Ustawa o Centralnej Ewidencji Kierowców i Centralnej Ewidencji Pojazdów miała ułatwić życie kierowcom, którym zdarzyło się zapomnieć dokumentów – projekt nie otrzymał jednak poparcia.
O propozycjach, jakie miało MSWiA, pisaliśmy w kwietniu. Największe zainteresowanie budziła informacja, jakoby od wiosny 2012 możliwa była jazda na dowód. W razie kontroli drogowej policjant wszelkie dane dotyczące ubezpieczenia i przeglądu pojazdu, punktów karnych kierowcy i kategorii prawa jazdy, jaką posiada, miałby znaleźć w komputerze. Wszystko to dzięki ustawie o Centralnej Ewidencji Kierowców i Centralnej Ewidencji Pojazdów.
Jednak Ministerstwo Skarbu Państwa, służby specjalne oraz ABW wypowiedziały się na temat takiego rozwiązania krytycznie, więc niskie jest prawdopodobieństwo, że system komputerowy zawita wkrótce do Polski.
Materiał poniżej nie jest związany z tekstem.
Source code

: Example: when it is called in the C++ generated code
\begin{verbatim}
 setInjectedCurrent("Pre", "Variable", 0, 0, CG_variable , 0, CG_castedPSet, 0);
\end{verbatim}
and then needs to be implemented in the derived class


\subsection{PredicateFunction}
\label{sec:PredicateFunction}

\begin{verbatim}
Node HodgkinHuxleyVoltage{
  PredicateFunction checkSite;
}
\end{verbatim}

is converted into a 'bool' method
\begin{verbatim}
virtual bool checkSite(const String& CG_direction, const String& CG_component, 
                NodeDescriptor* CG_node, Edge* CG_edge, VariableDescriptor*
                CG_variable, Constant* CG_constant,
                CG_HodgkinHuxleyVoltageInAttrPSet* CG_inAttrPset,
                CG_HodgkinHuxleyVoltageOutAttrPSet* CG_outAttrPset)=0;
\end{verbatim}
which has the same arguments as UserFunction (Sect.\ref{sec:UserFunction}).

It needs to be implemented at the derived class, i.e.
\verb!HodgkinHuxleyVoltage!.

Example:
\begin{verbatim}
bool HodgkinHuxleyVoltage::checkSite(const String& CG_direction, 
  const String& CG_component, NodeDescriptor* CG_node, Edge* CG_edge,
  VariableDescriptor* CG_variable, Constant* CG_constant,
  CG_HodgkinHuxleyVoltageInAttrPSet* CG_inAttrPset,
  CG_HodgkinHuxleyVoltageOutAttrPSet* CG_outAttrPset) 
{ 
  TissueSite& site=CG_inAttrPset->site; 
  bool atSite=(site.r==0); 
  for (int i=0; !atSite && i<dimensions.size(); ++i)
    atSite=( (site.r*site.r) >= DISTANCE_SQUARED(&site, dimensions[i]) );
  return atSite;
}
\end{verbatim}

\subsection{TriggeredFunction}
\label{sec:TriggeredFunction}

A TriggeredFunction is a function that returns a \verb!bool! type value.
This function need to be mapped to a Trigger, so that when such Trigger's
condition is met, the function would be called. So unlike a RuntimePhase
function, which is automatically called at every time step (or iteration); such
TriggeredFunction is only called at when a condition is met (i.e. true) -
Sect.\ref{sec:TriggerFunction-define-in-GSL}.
Zdaniem urzędników, problem może pojawić się, gdy nie będzie już centralnego punktu wydawania dokumentów (obecnie PWPW SA), co może prowadzić do sytuacji, że ginąć będą blankiety, na których rejestrowane będą następnie pojazdy kradzione.
Jazda na dowód jest praktykowana w USA, podczas gdy w Wielkiej Brytanii policja na podstawie samego tylko numeru rejestracyjnego może odszukać w systemie wszystkie istotne informacje na temat pojazdu i jego właściciela.
Na razie nie wiadomo, czy pozostałe propozycje MSWiA zostały rozpatrzone pozytywnie i ile z nich ma szanse na rzeczywiste wejście w życie.